____ RECORDS SHOWN
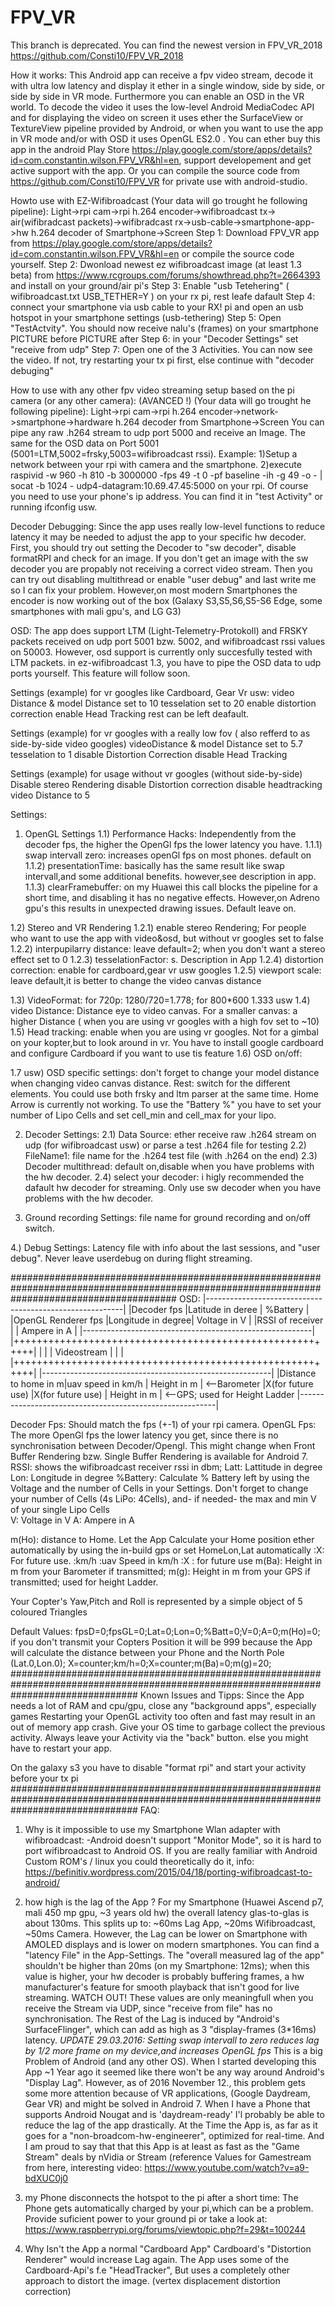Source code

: # FPV_VR

This branch is deprecated. You can find the newest version in FPV_VR_2018 \
https://github.com/Consti10/FPV_VR_2018

How it works:
This Android app can receive a fpv video stream, decode it with ultra low latency and display it ether in a single window, side by side, or side by side in VR mode. 
Furthermore you can enable an OSD in the VR world.
To decode the video it uses the low-level Android MediaCodec API and for displaying the video on screen it uses ether the SurfaceView or TextureView pipeline
provided by Android, or when you want to use the app in VR mode and/or with OSD it uses OpenGL ES2.0 .
You can ether buy this app in the android Play Store https://play.google.com/store/apps/details?id=com.constantin.wilson.FPV_VR&hl=en, support developement and get active support with the app.
Or you can compile the source code from https://github.com/Consti10/FPV_VR for private use with android-studio.

Howto use with EZ-Wifibroadcast
(Your data will go trought he following pipeline):
Light->rpi cam->rpi h.264 encoder->wifibroadcast tx-> air(wifibradcast packets)->wifibradcast rx->usb-cable->smartphone-app->hw h.264 decoder of Smartphone->Screen
Step 1: Download FPV_VR app from https://play.google.com/store/apps/details?id=com.constantin.wilson.FPV_VR&hl=en or compile 
the source code yourself.
Step 2: Dwonload newest ez wifibroadcast image (at least 1.3 beta) from https://www.rcgroups.com/forums/showthread.php?t=2664393 and install on your ground/air pi's
Step 3: Enable "usb Tetehering" ( wifibroadcast.txt USB_TETHER=Y ) on your rx pi, rest leafe dafault
Step 4: connect your smartphone via usb cable to your RX! pi and open an usb hotspot in your smartphone settings (usb-tethering)
Step 5: Open "TestActvity". You should now receive nalu's (frames) on your smartphone 
PICTURE before
PICTURE after
Step 6: in your "Decoder Settings" set "receive from udp"
Step 7: Open one of the 3 Activities. You can now see the video. If not, try restarting your tx pi first, else continue with "decoder debuging"

How to use with any other fpv video streaming setup based on the pi camera (or any other camera): (AVANCED !)
(Your data will go trought he following pipeline):
Light->rpi cam->rpi h.264 encoder->network->smartphone->hardware h.264 decoder from Smartphone->Screen
You can pipe any raw .h264 stream to udp port 5000 and receive an Image. The same for the OSD data on Port 5001 (5001=LTM,5002=frsky,5003=wifibroadcast rssi). Example:
1)Setup a network between your rpi with camera and the smartphone.
2)execute raspivid -w 960 -h 810 -b 3000000 -fps 49 -t 0 -pf baseline -ih -g 49 -o - | socat -b 1024 - udp4-datagram:10.69.47.45:5000 on your rpi.
Of course you need to use your phone's ip address. You can find it in "test Activity" or running ifconfig usw.


Decoder Debugging:
Since the app uses really low-level functions to reduce latency it may be needed to adjust the app to your specific hw decoder. First, you should try 
out setting the Decoder to "sw decoder", disable formatRPI and check for an image. If you don't get an image with the sw decoder you are propably not receiving a correct video stream.
Then you can try out disabling multithread or enable "user debug" and last write me so I can fix your problem. However,on most modern Smartphones the encoder is now 
working out of the box (Galaxy S3,S5,S6,S5-S6 Edge, some smartphones with mali gpu's, and LG G3) 

OSD: The app does support LTM (Light-Telemetry-Protokoll) and FRSKY packets received on udp port 5001 bzw. 5002, and wifibroadcast rssi values on 50003. However, osd support is currently only succesfully tested with LTM packets.
in ez-wifibroadcast 1.3, you have to pipe the OSD data to udp ports yourself. This feature will follow soon.

Settings (example) for vr googles like Cardboard, Gear Vr usw:
video Distance & model Distance set to 10
tesselation set to 20
enable distortion correction
enable Head Tracking
rest can be left deafault.

Settings (example) for vr googles with a really low fov ( also refferd to as side-by-side video googles)
videoDistance & model Distance set to 5.7
tesselation to 1
disable Distortion Correction
disable Head Tracking

Settings (example) for usage without vr googles (without side-by-side) 
Disable stereo Rendering
disable Distortion correction
disable headtracking
video Distance to 5

Settings:
1. OpenGL Settings
1.1) Performance Hacks:
Independently from the decoder fps, the higher the OpenGl fps the lower latency you have.
1.1.1) swap intervall zero: increases openGl fps on most phones. default on 
1.1.2) presentationTime: basically has the same result like swap intervall,and some additional benefits. however,see description in app.
1.1.3) clearFramebuffer: on my Huawei this call blocks the pipeline for a short time, and disabling it has no negative effects. However,on Adreno gpu's this results in unexpected drawing issues. Default leave on.

1.2) Stereo and VR Rendering
1.2.1) enable stereo Rendering; For people who want to use the app with video&osd, but without vr googles set to false
1.2.2) interpupilarry distance: leave default=2; when you don't want a stereo effect set to 0
1.2.3) tesselationFactor: s. Description in App
1.2.4) distortion correction: enable for cardboard,gear vr usw googles
1.2.5) viewport scale: leave default,it is better to change the video canvas distance

1.3) VideoFormat: for 720p: 1280/720=1.778; for 800*600 1.333 usw
1.4) video Distance: Distance eye to video canvas. For a smaller canvas: a higher Distance ( when you are using vr googles with a high fov set to ~10)
1.5) Head tracking: enable when you are using vr googles. Not for a gimbal on your kopter,but to look around in vr. You have to install google cardboard and configure Cardboard if you want to use tis feature
1.6) OSD on/off:

1.7 usw) OSD specific settings: don't forget to change your model distance when changing video canvas distance.
Rest: switch for the different elements. You could use both frsky and ltm parser at the same time.
Home Arrow is currently not working.
To use the "Battery %" you have to set your number of Lipo Cells and set cell_min and cell_max for your lipo.

2. Decoder Settings:
2.1) Data Source: ether receive raw .h264 stream on udp (for wifibroadcast usw) or parse a test .h264 file for testing
2.2) FileName1: file name for the .h264 test file (with .h264 on the end)
2.3) Decoder multithread: default on,disable when you have problems with the hw decoder.
2.4) select your decoder: i higly recommended the dafault hw decoder for streaming. Only use sw decoder when you have problems with the hw decoder.

3. Ground recording Settings: file name for ground recording and on/off switch.

4.) Debug Settings: Latency file with info about the last sessions,  and "user debug". Never leave userdebug on during flight streaming.

##############################################################################################################################################
OSD:
|---------------------------------------------------------|
|Decoder fps          |Latitude in deree  | %Battery      |
|OpenGL Renderer fps  |Longitude in degree| Voltage in V  |
|RSSI of receiver     |                   | Ampere in A   |
|---------------------------------------------------------|
|+++++++++++++++++++++++++++++++++++++++++++++++++++++++++|
|                                                         |
|                         Videostream                     |
|                                                         |
|+++++++++++++++++++++++++++++++++++++++++++++++++++++++++|
|---------------------------------------------------------|
|Distance to home in m|uav speed in km/h | Height in m    | <--Barometer
|X(for future use)    |X(for future use) | Height in m    | <--GPS; used for Height Ladder
|---------------------------------------------------------|


Decoder Fps: Should match the fps (+-1) of your rpi camera. 
OpenGL  Fps: The more OpenGl fps the lower latency you get, since there is no synchronisation between Decoder/Opengl. This might change when Front Buffer Rendering bzw. Single Buffer Rendering is available for Android 7.
RSSI: shows the wifibroadcast receiver rssi in dbm;
Latt: Lattitude in degree
Lon: Longitude in degree
%Battery: Calculate % Battery left by using the Voltage and the number of Cells in your Settings. Don't forget to change your number of Cells (4s LiPo: 4Cells), and- if needed- the max and min V of your single Lipo Cells  
V: Voltage in V
A: Ampere in A

m(Ho): distance to Home. Let the App Calculate your Home position ether automatically by using the in-build gps or set HomeLon,Lat automatically
:X: For future use.
:km/h :uav Speed in km/h
:X : for future use
m(Ba): Height in m from your Barometer if transmitted; 
m(g): Height in m from your GPS if transmitted; used for height Ladder.

Your Copter's Yaw,Pitch and Roll is represented by a simple object of 5 coloured Triangles

Default Values: fpsD=0;fpsGL=0;Lat=0;Lon=0;%Batt=0;V=0;A=0;m(Ho)=0; if you don't transmit your Copters Position it will be 999 because the App will calculate the distance between your Phone and the North Pole (Lat.0,Lon.0);
X=counter;km/h=0;X=counter;m(Ba)=0;m(g)=20;
#######################################################################################################################################
Known Issues and Tipps:
Since the App needs a lot of RAM and cpu/gpu, close any "background apps", especially games
Restarting your OpenGL activity too often and fast may result in an out of memory app crash. Give your OS time to garbage collect the previous activity.
Always leave your Activity via the "back" button. else you might have to restart your app.

On the galaxy s3 you have to disable "format rpi" and start your activity before your tx pi 
#######################################################################################################################################
FAQ:
1) Why is it impossible to use my Smartphone Wlan adapter with wifibroadcast:
-Android doesn't support "Monitor Mode", so it is hard to port wifibroadcast to Android OS. If you are really familiar with Android Custom ROM's / linux you could theoretically do it, info: https://befinitiv.wordpress.com/2015/04/18/porting-wifibroadcast-to-android/

2) how high is the lag of the App ?
For my Smartphone (Huawei Ascend p7, mali 450 mp gpu, ~3 years old hw) the overall latency glas-to-glas is about 130ms. This splits up to: ~60ms Lag App, ~20ms Wifibroadcast, ~50ms Camera. However, the Lag can be lower on Smartphone with AMOLED displays and is lower on modern smartphones.
You can find a "latency File" in the App-Settings.
The "overall measured lag of the app" shouldn't be higher than 20ms (on my Smartphone: 12ms); when this value is higher, your hw decoder is probably buffering frames, a hw manufacturer's feature for smooth playback that isn't good for live streaming.
WATCH OUT! These values are only meaningfull when you receive the Stream via UDP, since "receive from file" has no synchronisation.
The Rest of the Lag is induced by "Android's SurfaceFlinger",  which can add as high as 3 "display-frames (3*16ms) latency.
*UPDATE 29.03.2016: Setting swap intervall to zero reduces lag by 1/2 more frame on my device,and increases OpenGL fps*
This is a big Problem of Android (and any other OS). 
When I started developing this App ~1 Year ago it seemed like there won't be any way around Android's "Display Lag". 
However, as of 2016 November 12., this problem gets some more attention because of VR applications, (Google Daydream, Gear VR) and might
be solved in Android 7. When I have a Phone that supports Android Nougat and is 'daydream-ready' I'l probably be able to reduce the lag of the app drastically.
At the Time the App is, as far as it goes for a "non-broadcom-hw-engineerer", optimized for real-time. And I am proud to say that that this App is at least as fast as the "Game Stream" deals by nVidia or Stream (reference Values for Gamestream from here, interesting video:
https://www.youtube.com/watch?v=a9-bdXUC0j0

3) my Phone disconnects the hotspot to the pi after a short time:
The Phone gets automatically charged by your pi,which can be a problem. Provide suficient power to your ground pi or take a look at:
https://www.raspberrypi.org/forums/viewtopic.php?f=29&t=100244

4) Why Isn't the App a normal "Cardboard App"
Cardboard's "Distortion Renderer" would increase Lag again. The App uses some of the Cardboard-Api's f.e "HeadTracker", But uses a completely other approach to distort the image.
(vertex displacement distortion correction)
________
• ACTION ITEM:
Please copy the lines above from the line with "Settings (example) for usage" up to and including the line with "1.4) video Distance: Distance", exactly as written and with nothing else.

• SOLUTION TO THIS TASK:
Settings (example) for usage without vr googles (without side-by-side) 
Disable stereo Rendering
disable Distortion correction
disable headtracking
video Distance to 5

Settings:
1. OpenGL Settings
1.1) Performance Hacks:
Independently from the decoder fps, the higher the OpenGl fps the lower latency you have.
1.1.1) swap intervall zero: increases openGl fps on most phones. default on 
1.1.2) presentationTime: basically has the same result like swap intervall,and some additional benefits. however,see description in app.
1.1.3) clearFramebuffer: on my Huawei this call blocks the pipeline for a short time, and disabling it has no negative effects. However,on Adreno gpu's this results in unexpected drawing issues. Default leave on.

1.2) Stereo and VR Rendering
1.2.1) enable stereo Rendering; For people who want to use the app with video&osd, but without vr googles set to false
1.2.2) interpupilarry distance: leave default=2; when you don't want a stereo effect set to 0
1.2.3) tesselationFactor: s. Description in App
1.2.4) distortion correction: enable for cardboard,gear vr usw googles
1.2.5) viewport scale: leave default,it is better to change the video canvas distance

1.3) VideoFormat: for 720p: 1280/720=1.778; for 800*600 1.333 usw
1.4) video Distance: Distance eye to video canvas. For a smaller canvas: a higher Distance ( when you are using vr googles with a high fov set to ~10)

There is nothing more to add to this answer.